• **Stored data entries**
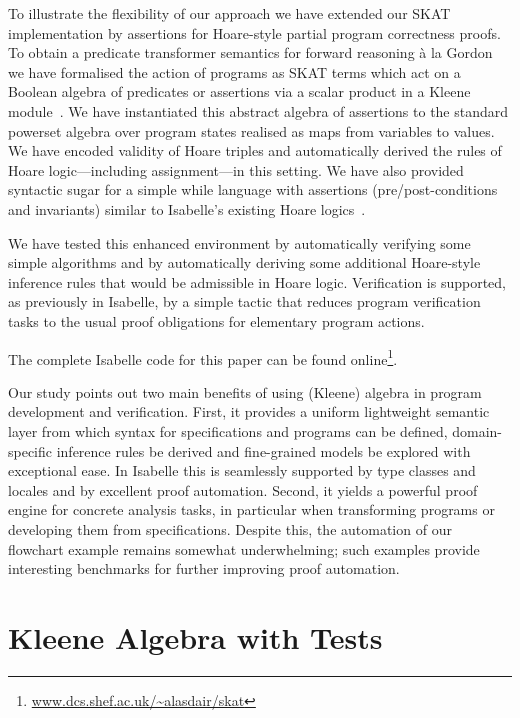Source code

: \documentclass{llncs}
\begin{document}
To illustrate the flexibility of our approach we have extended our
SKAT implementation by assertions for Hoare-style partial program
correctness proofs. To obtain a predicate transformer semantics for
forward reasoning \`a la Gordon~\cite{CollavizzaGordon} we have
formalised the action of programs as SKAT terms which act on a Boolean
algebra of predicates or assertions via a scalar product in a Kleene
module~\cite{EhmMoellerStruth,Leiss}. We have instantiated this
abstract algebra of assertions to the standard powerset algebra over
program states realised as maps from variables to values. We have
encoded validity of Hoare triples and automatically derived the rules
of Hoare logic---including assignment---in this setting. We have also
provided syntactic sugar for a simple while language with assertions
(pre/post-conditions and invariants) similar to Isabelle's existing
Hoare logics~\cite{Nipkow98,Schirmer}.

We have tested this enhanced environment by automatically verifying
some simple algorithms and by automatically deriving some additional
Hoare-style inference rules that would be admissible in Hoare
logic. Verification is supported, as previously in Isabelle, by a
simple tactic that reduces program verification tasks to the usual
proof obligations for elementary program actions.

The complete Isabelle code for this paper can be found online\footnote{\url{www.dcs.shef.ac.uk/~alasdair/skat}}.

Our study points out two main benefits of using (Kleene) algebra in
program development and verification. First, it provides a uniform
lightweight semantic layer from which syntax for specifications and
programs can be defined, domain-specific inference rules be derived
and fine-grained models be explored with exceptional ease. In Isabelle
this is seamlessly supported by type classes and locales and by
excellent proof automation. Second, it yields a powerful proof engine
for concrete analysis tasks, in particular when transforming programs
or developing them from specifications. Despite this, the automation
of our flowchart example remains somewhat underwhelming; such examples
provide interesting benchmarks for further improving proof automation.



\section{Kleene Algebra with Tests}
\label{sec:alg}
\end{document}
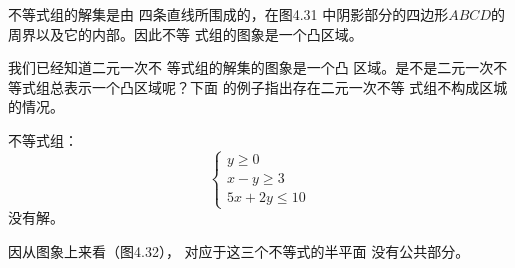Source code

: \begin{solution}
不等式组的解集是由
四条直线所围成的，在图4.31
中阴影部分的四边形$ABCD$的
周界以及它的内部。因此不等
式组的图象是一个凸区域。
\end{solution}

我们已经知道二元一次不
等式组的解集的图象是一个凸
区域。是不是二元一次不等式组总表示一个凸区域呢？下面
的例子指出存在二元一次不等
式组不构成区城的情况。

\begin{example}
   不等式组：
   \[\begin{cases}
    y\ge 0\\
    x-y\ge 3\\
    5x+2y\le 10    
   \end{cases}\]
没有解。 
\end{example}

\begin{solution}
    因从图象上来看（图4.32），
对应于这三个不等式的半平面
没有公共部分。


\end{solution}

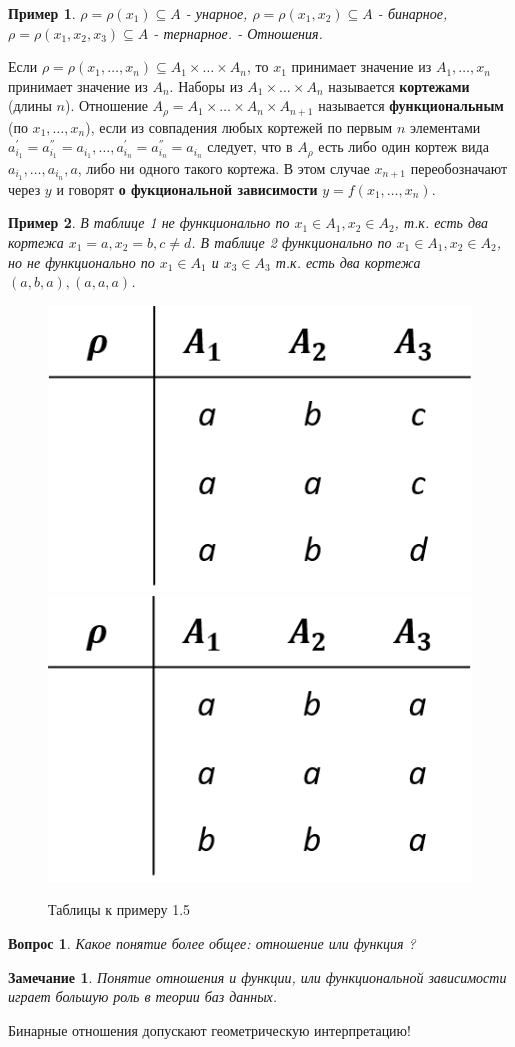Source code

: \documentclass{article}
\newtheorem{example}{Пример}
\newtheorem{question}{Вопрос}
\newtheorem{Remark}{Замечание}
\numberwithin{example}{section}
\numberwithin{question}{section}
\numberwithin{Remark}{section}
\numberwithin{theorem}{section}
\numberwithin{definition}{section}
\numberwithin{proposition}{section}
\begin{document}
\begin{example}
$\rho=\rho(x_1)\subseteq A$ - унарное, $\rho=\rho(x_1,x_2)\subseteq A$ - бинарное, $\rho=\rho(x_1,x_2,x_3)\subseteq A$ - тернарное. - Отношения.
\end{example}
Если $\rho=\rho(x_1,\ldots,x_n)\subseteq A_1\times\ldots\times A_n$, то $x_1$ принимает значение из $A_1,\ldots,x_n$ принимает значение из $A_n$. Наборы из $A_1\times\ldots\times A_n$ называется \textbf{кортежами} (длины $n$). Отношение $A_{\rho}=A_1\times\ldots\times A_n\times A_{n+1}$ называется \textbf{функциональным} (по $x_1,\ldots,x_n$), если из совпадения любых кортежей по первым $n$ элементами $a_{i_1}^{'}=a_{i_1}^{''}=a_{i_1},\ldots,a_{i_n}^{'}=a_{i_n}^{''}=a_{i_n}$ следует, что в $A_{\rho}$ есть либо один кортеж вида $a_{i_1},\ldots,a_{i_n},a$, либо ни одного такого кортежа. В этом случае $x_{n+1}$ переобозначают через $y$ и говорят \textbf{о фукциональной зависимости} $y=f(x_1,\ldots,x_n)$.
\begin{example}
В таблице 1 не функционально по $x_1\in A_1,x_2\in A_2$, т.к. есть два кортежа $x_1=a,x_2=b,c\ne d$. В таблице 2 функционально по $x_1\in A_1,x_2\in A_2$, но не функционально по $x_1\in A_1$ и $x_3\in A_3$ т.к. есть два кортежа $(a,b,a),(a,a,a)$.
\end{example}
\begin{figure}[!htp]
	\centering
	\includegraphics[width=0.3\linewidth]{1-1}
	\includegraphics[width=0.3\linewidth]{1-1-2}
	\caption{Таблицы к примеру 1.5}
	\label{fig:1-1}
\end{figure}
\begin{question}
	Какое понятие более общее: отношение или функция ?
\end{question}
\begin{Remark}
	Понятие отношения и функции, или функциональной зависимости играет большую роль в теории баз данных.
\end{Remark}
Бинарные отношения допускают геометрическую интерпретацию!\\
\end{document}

• **Assignment**
Give the data again exactly, image-free.

• **Exercise solution**
Source code

: \documentclass{llncs}
\begin{document}
To illustrate the flexibility of our approach we have extended our
SKAT implementation by assertions for Hoare-style partial program
correctness proofs. To obtain a predicate transformer semantics for
forward reasoning \`a la Gordon~\cite{CollavizzaGordon} we have
formalised the action of programs as SKAT terms which act on a Boolean
algebra of predicates or assertions via a scalar product in a Kleene
module~\cite{EhmMoellerStruth,Leiss}. We have instantiated this
abstract algebra of assertions to the standard powerset algebra over
program states realised as maps from variables to values. We have
encoded validity of Hoare triples and automatically derived the rules
of Hoare logic---including assignment---in this setting. We have also
provided syntactic sugar for a simple while language with assertions
(pre/post-conditions and invariants) similar to Isabelle's existing
Hoare logics~\cite{Nipkow98,Schirmer}.

We have tested this enhanced environment by automatically verifying
some simple algorithms and by automatically deriving some additional
Hoare-style inference rules that would be admissible in Hoare
logic. Verification is supported, as previously in Isabelle, by a
simple tactic that reduces program verification tasks to the usual
proof obligations for elementary program actions.

The complete Isabelle code for this paper can be found online\footnote{\url{www.dcs.shef.ac.uk/~alasdair/skat}}.

Our study points out two main benefits of using (Kleene) algebra in
program development and verification. First, it provides a uniform
lightweight semantic layer from which syntax for specifications and
programs can be defined, domain-specific inference rules be derived
and fine-grained models be explored with exceptional ease. In Isabelle
this is seamlessly supported by type classes and locales and by
excellent proof automation. Second, it yields a powerful proof engine
for concrete analysis tasks, in particular when transforming programs
or developing them from specifications. Despite this, the automation
of our flowchart example remains somewhat underwhelming; such examples
provide interesting benchmarks for further improving proof automation.



\section{Kleene Algebra with Tests}
\label{sec:alg}
\end{document}
Source code

: \begin{solution}
不等式组的解集是由
四条直线所围成的，在图4.31
中阴影部分的四边形$ABCD$的
周界以及它的内部。因此不等
式组的图象是一个凸区域。
\end{solution}

我们已经知道二元一次不
等式组的解集的图象是一个凸
区域。是不是二元一次不等式组总表示一个凸区域呢？下面
的例子指出存在二元一次不等
式组不构成区城的情况。

\begin{example}
   不等式组：
   \[\begin{cases}
    y\ge 0\\
    x-y\ge 3\\
    5x+2y\le 10    
   \end{cases}\]
没有解。 
\end{example}

\begin{solution}
    因从图象上来看（图4.32），
对应于这三个不等式的半平面
没有公共部分。


\end{solution}

Source code

: \documentclass{article}
\newtheorem{example}{Пример}
\newtheorem{question}{Вопрос}
\newtheorem{Remark}{Замечание}
\numberwithin{example}{section}
\numberwithin{question}{section}
\numberwithin{Remark}{section}
\numberwithin{theorem}{section}
\numberwithin{definition}{section}
\numberwithin{proposition}{section}
\begin{document}
\begin{example}
$\rho=\rho(x_1)\subseteq A$ - унарное, $\rho=\rho(x_1,x_2)\subseteq A$ - бинарное, $\rho=\rho(x_1,x_2,x_3)\subseteq A$ - тернарное. - Отношения.
\end{example}
Если $\rho=\rho(x_1,\ldots,x_n)\subseteq A_1\times\ldots\times A_n$, то $x_1$ принимает значение из $A_1,\ldots,x_n$ принимает значение из $A_n$. Наборы из $A_1\times\ldots\times A_n$ называется \textbf{кортежами} (длины $n$). Отношение $A_{\rho}=A_1\times\ldots\times A_n\times A_{n+1}$ называется \textbf{функциональным} (по $x_1,\ldots,x_n$), если из совпадения любых кортежей по первым $n$ элементами $a_{i_1}^{'}=a_{i_1}^{''}=a_{i_1},\ldots,a_{i_n}^{'}=a_{i_n}^{''}=a_{i_n}$ следует, что в $A_{\rho}$ есть либо один кортеж вида $a_{i_1},\ldots,a_{i_n},a$, либо ни одного такого кортежа. В этом случае $x_{n+1}$ переобозначают через $y$ и говорят \textbf{о фукциональной зависимости} $y=f(x_1,\ldots,x_n)$.
\begin{example}
В таблице 1 не функционально по $x_1\in A_1,x_2\in A_2$, т.к. есть два кортежа $x_1=a,x_2=b,c\ne d$. В таблице 2 функционально по $x_1\in A_1,x_2\in A_2$, но не функционально по $x_1\in A_1$ и $x_3\in A_3$ т.к. есть два кортежа $(a,b,a),(a,a,a)$.
\end{example}
\begin{figure}[!htp]
	\centering
	\includegraphics[width=0.3\linewidth]{1-1}
	\includegraphics[width=0.3\linewidth]{1-1-2}
	\caption{Таблицы к примеру 1.5}
	\label{fig:1-1}
\end{figure}
\begin{question}
	Какое понятие более общее: отношение или функция ?
\end{question}
\begin{Remark}
	Понятие отношения и функции, или функциональной зависимости играет большую роль в теории баз данных.
\end{Remark}
Бинарные отношения допускают геометрическую интерпретацию!\\
\end{document}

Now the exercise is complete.